Posted on: Monday, June 14, 2004
ISLAND VOICES
Real-world markets need curbs
James Weatherford, Ph.D., is a rural economist who lives in Kea'au, Hawai'i. |
Cliff Slater needs a tutorial in Economics and Marketing 101 (May 17, "Let's understand free market"). Market forces have a lot to offer. They can, and frequently do, allocate resources more efficiently with less government interference whether that interference happens to be regulation or subsidy.
Mr. Slater demonstrates a lack of understanding about how a free market really operates. For example, his view of capital movement is that it "stays where it is well-treated." Well-treated? Subsidized by the government? Allowed to ignore worker safety? Permitted to pollute and plunder natural resources?

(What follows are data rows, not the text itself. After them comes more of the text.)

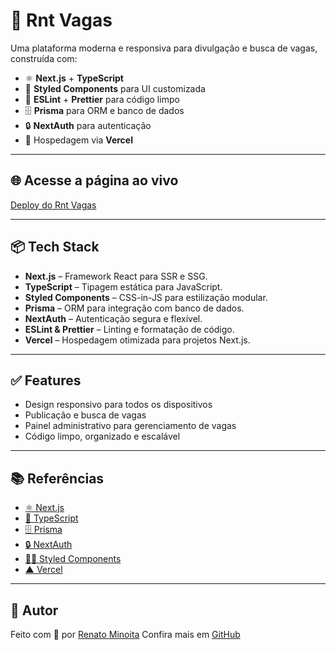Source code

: # 🚀 Rnt Vagas

Uma plataforma moderna e responsiva para divulgação e busca de vagas, construída com:

- ⚛️ **Next.js** + **TypeScript**
- 🎨 **Styled Components** para UI customizada
- 🧹 **ESLint** + **Prettier** para código limpo
- 🗄️ **Prisma** para ORM e banco de dados
- 🔒 **NextAuth** para autenticação
- 🚀 Hospedagem via **Vercel**

---

## 🌐 Acesse a página ao vivo

[Deploy do Rnt Vagas](https://rnt-vagas.vercel.app/)

---

## 📦 Tech Stack

- **Next.js** – Framework React para SSR e SSG.
- **TypeScript** – Tipagem estática para JavaScript.
- **Styled Components** – CSS-in-JS para estilização modular.
- **Prisma** – ORM para integração com banco de dados.
- **NextAuth** – Autenticação segura e flexível.
- **ESLint & Prettier** – Linting e formatação de código.
- **Vercel** – Hospedagem otimizada para projetos Next.js.

---

## ✅ Features

- Design responsivo para todos os dispositivos
- Publicação e busca de vagas
- Painel administrativo para gerenciamento de vagas
- Código limpo, organizado e escalável

---

## 📚 Referências

- [⚛️ Next.js](https://nextjs.org/)
- [📘 TypeScript](https://www.typescriptlang.org/)
- [🗄️ Prisma](https://www.prisma.io/)
- [🔒 NextAuth](https://next-auth.js.org/)
- [🧑‍🎨 Styled Components](https://styled-components.com/)
- [▲ Vercel](https://vercel.com/)

---

## 👤 Autor

Feito com 💙 por [Renato Minoita](https://www.linkedin.com/in/renato-minoita/)
Confira mais em [GitHub](https://github.com/renatominoita)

Granted, there are those who mistakenly equate "profit" and "greed." Just as others mistakenly equate any kind of profit and virtue.

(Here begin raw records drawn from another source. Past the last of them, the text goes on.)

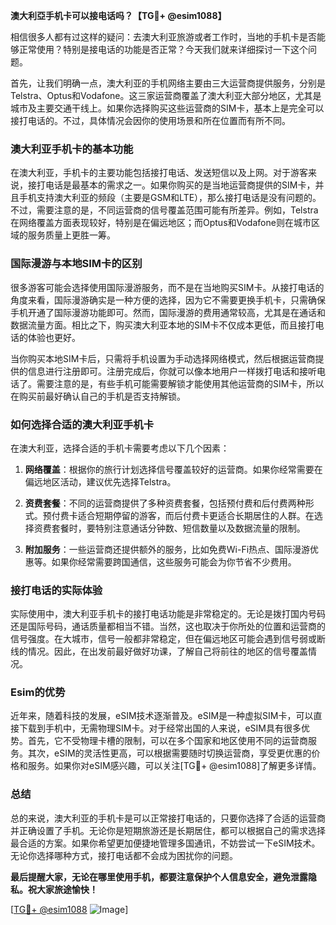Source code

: **澳大利亞手机卡可以接电话吗？【TG💪+ @esim1088】**

相信很多人都有过这样的疑问：去澳大利亚旅游或者工作时，当地的手机卡是否能够正常使用？特别是接电话的功能是否正常？今天我们就来详细探讨一下这个问题。

首先，让我们明确一点，澳大利亚的手机网络主要由三大运营商提供服务，分别是Telstra、Optus和Vodafone。这三家运营商覆盖了澳大利亚大部分地区，尤其是城市及主要交通干线上。如果你选择购买这些运营商的SIM卡，基本上是完全可以接打电话的。不过，具体情况会因你的使用场景和所在位置而有所不同。

### **澳大利亚手机卡的基本功能**

在澳大利亚，手机卡的主要功能包括接打电话、发送短信以及上网。对于游客来说，接打电话是最基本的需求之一。如果你购买的是当地运营商提供的SIM卡，并且手机支持澳大利亚的频段（主要是GSM和LTE），那么接打电话是没有问题的。不过，需要注意的是，不同运营商的信号覆盖范围可能有所差异。例如，Telstra在网络覆盖方面表现较好，特别是在偏远地区；而Optus和Vodafone则在城市区域的服务质量上更胜一筹。

### **国际漫游与本地SIM卡的区别**

很多游客可能会选择使用国际漫游服务，而不是在当地购买SIM卡。从接打电话的角度来看，国际漫游确实是一种方便的选择，因为它不需要更换手机卡，只需确保手机开通了国际漫游功能即可。然而，国际漫游的费用通常较高，尤其是在通话和数据流量方面。相比之下，购买澳大利亚本地的SIM卡不仅成本更低，而且接打电话的体验也更好。

当你购买本地SIM卡后，只需将手机设置为手动选择网络模式，然后根据运营商提供的信息进行注册即可。注册完成后，你就可以像本地用户一样拨打电话和接听电话了。需要注意的是，有些手机可能需要解锁才能使用其他运营商的SIM卡，所以在购买前最好确认自己的手机是否支持解锁。

### **如何选择合适的澳大利亚手机卡**

在澳大利亚，选择合适的手机卡需要考虑以下几个因素：

1. **网络覆盖**：根据你的旅行计划选择信号覆盖较好的运营商。如果你经常需要在偏远地区活动，建议优先选择Telstra。
   
2. **资费套餐**：不同的运营商提供了多种资费套餐，包括预付费和后付费两种形式。预付费卡适合短期停留的游客，而后付费卡更适合长期居住的人群。在选择资费套餐时，要特别注意通话分钟数、短信数量以及数据流量的限制。

3. **附加服务**：一些运营商还提供额外的服务，比如免费Wi-Fi热点、国际漫游优惠等。如果你经常需要跨国通信，这些服务可能会为你节省不少费用。

### **接打电话的实际体验**

实际使用中，澳大利亚手机卡的接打电话功能是非常稳定的。无论是拨打国内号码还是国际号码，通话质量都相当不错。当然，这也取决于你所处的位置和运营商的信号强度。在大城市，信号一般都非常稳定，但在偏远地区可能会遇到信号弱或断线的情况。因此，在出发前最好做好功课，了解自己将前往的地区的信号覆盖情况。

### **Esim的优势**

近年来，随着科技的发展，eSIM技术逐渐普及。eSIM是一种虚拟SIM卡，可以直接下载到手机中，无需物理SIM卡。对于经常出国的人来说，eSIM具有很多优势。首先，它不受物理卡槽的限制，可以在多个国家和地区使用不同的运营商服务。其次，eSIM的灵活性更高，可以根据需要随时切换运营商，享受更优惠的价格和服务。如果你对eSIM感兴趣，可以关注[TG💪+ @esim1088]了解更多详情。

### **总结**

总的来说，澳大利亚的手机卡是可以正常接打电话的，只要你选择了合适的运营商并正确设置了手机。无论你是短期旅游还是长期居住，都可以根据自己的需求选择最合适的方案。如果你希望更加便捷地管理多国通讯，不妨尝试一下eSIM技术。无论你选择哪种方式，接打电话都不会成为困扰你的问题。

**最后提醒大家，无论在哪里使用手机，都要注意保护个人信息安全，避免泄露隐私。祝大家旅途愉快！**

[[TG💪+ @esim1088](https://t.me/s/esim1088) ![Image](https://i.postimg.cc/4NQfJmqS/Snipaste-2025-05-13-00-14-12.png)]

Both Mr. Slater and his alleged detractors suffer from a "bipolar delusion disorder": all or nothing. These extremists perceive any and all private enterprise as a "free market."
Mr. Slater tells his readers that, if less than satisfied with what a business offers, that they (the consumers) will "not buy anything, right?" Wrong.
For a free market to function well, the buyer needs to have choices, as well as accurate information as to the quality, availability and cost of products and services. When these requirements do not exist, the buyer can only get overpriced, inferior products and services. Is a person to buy no food, no clothes, no healthcare and no housing because it is not good value for money, even though better alternatives do not exist?
According to Mr. Slater, "what keeps the free market under control is competition." In a competitive market, yes, there is more discipline. But what about noncompetitive market practices that distort the free market?
Fraudulent advertising, externalizing costs of environmental and health hazards, predatory pricing and other real-world deleterious market activities are regulated by governments for good reason: They are contrary to the operation of a free market.
A lack of understanding of the real-world marketplace is made quite evident by Mr. Slater's assertion that "minimum-wage people are typically employed in businesses that sell to the less affluent." How can anyone view dishwashers, toilet cleaners, garbage collectors, fruit pickers, grass cutters and other minimum-wage servants as being employed in a business that sells to the "less affluent"? If there is reputable data to the contrary, I will retract this statement.